YOUR INSTRUCTIONS: When you reach the line containing "of exercises for" in the entries below, repeat it and each line after it exactly until the entries end.

[Records from a data collection]
::::::

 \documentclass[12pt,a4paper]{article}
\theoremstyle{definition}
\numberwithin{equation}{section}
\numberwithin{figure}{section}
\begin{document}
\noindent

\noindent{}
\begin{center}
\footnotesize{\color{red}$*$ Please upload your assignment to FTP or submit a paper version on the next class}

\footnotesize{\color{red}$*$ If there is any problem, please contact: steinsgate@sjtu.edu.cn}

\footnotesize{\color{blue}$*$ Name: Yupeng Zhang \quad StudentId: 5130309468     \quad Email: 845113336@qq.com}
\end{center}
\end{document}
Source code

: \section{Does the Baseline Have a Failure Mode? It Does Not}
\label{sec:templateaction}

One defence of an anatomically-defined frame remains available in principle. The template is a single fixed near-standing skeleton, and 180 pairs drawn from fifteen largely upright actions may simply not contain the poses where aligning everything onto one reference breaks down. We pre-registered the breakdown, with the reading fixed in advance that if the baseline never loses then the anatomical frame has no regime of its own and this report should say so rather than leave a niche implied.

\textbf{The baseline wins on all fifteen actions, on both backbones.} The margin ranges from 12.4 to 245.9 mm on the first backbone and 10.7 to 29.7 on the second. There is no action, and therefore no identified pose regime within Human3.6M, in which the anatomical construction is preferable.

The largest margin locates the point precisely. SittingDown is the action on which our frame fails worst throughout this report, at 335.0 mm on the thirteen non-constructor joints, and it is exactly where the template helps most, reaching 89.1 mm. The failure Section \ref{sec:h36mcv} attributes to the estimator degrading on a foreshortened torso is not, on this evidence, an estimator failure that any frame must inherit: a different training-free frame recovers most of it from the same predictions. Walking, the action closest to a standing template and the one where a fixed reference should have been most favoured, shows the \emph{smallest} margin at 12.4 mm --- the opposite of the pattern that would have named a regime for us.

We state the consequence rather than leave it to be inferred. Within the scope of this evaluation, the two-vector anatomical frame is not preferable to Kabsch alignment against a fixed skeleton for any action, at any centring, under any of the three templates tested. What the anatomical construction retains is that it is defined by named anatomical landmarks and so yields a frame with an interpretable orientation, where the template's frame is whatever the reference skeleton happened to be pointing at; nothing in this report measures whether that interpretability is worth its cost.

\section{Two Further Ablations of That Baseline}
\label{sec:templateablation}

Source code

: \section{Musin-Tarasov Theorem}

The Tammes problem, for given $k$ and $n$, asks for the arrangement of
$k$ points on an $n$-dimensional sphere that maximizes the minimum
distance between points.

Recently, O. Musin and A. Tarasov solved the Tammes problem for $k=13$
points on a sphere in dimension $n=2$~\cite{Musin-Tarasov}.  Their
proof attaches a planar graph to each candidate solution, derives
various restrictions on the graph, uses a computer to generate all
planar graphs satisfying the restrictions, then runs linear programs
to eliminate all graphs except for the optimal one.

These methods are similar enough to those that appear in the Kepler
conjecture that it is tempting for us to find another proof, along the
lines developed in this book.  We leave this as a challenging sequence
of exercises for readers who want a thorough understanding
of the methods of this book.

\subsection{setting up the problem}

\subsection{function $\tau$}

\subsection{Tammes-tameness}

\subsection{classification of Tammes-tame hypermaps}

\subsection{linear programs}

::::::

PROBLEM SOLUTION:
of exercises for readers who want a thorough understanding
of the methods of this book.

\subsection{setting up the problem}

\subsection{function $\tau$}

\subsection{Tammes-tameness}

\subsection{classification of Tammes-tame hypermaps}

\subsection{linear programs}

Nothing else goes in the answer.